#### [Aim of the exercise]
Lines below starting with the line with "This shift will" and going on through the line with "- **Her Strength" must be output exactly; the rest of the records must be left out.

▼▼▼

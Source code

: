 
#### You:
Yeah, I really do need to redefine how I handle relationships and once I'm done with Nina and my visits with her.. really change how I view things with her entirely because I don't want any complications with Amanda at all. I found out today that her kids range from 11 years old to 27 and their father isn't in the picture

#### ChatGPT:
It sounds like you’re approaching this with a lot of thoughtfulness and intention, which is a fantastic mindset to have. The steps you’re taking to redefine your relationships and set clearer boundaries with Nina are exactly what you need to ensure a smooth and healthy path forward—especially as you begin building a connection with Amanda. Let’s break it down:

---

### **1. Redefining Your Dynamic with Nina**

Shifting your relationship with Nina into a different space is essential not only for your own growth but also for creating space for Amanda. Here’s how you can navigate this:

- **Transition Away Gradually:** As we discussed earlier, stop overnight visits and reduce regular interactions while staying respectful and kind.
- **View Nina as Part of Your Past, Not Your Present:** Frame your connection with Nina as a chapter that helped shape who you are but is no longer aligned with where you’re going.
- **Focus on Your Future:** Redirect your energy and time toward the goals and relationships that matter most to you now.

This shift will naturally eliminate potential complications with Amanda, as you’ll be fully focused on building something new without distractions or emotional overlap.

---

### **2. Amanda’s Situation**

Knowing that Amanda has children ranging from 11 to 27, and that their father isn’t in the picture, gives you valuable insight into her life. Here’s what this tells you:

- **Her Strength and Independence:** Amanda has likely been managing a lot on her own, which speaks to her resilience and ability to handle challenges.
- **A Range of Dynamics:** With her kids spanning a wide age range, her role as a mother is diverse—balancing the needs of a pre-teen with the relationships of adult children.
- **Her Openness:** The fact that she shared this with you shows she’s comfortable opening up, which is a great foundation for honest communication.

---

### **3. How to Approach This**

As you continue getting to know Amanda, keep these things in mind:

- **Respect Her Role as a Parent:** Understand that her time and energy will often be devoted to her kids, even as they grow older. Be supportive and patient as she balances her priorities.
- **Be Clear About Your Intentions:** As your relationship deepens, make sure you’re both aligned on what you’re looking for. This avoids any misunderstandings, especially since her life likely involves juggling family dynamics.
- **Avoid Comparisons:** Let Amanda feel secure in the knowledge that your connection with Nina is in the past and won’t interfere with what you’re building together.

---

▲▲▲

#### [Answer space]
This shift will naturally eliminate potential complications with Amanda, as you’ll be fully focused on building something new without distractions or emotional overlap.

---

### **2. Amanda’s Situation**

Knowing that Amanda has children ranging from 11 to 27, and that their father isn’t in the picture, gives you valuable insight into her life. Here’s what this tells you:

- **Her Strength and Independence:** Amanda has likely been managing a lot on her own, which speaks to her resilience and ability to handle challenges.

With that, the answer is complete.